Prompt: Find every line in the records that holds the string "implementare". Copy each one.

---------- Entries shown

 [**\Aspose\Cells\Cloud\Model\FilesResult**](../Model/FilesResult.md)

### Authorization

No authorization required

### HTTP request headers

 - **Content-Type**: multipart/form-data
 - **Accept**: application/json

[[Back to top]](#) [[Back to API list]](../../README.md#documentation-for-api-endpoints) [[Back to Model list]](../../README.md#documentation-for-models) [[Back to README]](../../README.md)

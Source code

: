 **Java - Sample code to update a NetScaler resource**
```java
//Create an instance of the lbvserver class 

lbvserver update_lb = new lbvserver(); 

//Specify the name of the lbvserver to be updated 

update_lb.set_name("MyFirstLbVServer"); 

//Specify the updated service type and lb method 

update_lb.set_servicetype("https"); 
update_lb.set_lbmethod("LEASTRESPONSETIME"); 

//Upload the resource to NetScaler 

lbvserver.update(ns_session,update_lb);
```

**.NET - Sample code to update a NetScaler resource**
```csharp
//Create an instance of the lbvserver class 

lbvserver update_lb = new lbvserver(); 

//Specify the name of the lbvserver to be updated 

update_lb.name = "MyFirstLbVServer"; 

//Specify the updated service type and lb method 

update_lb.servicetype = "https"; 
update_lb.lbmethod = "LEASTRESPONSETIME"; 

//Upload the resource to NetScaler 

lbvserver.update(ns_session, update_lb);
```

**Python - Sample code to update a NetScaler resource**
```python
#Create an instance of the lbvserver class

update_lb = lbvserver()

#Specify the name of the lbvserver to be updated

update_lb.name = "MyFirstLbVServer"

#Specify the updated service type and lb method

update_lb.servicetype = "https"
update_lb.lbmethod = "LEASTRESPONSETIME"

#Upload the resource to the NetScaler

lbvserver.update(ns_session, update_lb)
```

--------------------
---------- Entries shown

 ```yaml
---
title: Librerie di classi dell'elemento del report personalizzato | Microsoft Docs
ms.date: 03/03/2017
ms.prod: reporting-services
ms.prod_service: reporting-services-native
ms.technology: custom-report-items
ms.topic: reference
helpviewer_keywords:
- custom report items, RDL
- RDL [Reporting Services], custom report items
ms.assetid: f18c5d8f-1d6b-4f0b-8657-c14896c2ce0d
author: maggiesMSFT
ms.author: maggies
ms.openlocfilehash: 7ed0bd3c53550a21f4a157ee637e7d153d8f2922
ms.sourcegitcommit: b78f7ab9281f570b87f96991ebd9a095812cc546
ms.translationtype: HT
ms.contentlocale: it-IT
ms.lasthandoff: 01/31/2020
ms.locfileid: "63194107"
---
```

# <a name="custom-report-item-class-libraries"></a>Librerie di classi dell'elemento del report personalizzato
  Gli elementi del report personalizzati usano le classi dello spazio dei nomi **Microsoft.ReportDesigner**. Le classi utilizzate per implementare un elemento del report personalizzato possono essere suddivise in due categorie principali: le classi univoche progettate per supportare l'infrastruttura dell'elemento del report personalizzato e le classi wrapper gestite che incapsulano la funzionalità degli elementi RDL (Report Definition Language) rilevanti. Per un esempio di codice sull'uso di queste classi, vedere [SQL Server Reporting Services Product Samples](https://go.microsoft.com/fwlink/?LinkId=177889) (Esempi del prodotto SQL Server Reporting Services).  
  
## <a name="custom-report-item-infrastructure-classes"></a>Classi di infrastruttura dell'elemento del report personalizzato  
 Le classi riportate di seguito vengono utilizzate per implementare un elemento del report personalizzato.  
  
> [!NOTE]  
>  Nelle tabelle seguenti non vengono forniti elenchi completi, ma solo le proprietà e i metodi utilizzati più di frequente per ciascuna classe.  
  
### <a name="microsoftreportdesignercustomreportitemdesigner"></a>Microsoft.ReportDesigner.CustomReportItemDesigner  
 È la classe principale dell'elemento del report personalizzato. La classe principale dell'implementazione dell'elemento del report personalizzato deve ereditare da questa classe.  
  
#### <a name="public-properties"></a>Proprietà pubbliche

--------------------

Exercise answer:
  Gli elementi del report personalizzati usano le classi dello spazio dei nomi **Microsoft.ReportDesigner**. Le classi utilizzate per implementare un elemento del report personalizzato possono essere suddivise in due categorie principali: le classi univoche progettate per supportare l'infrastruttura dell'elemento del report personalizzato e le classi wrapper gestite che incapsulano la funzionalità degli elementi RDL (Report Definition Language) rilevanti. Per un esempio di codice sull'uso di queste classi, vedere [SQL Server Reporting Services Product Samples](https://go.microsoft.com/fwlink/?LinkId=177889) (Esempi del prodotto SQL Server Reporting Services).  
 Le classi riportate di seguito vengono utilizzate per implementare un elemento del report personalizzato.  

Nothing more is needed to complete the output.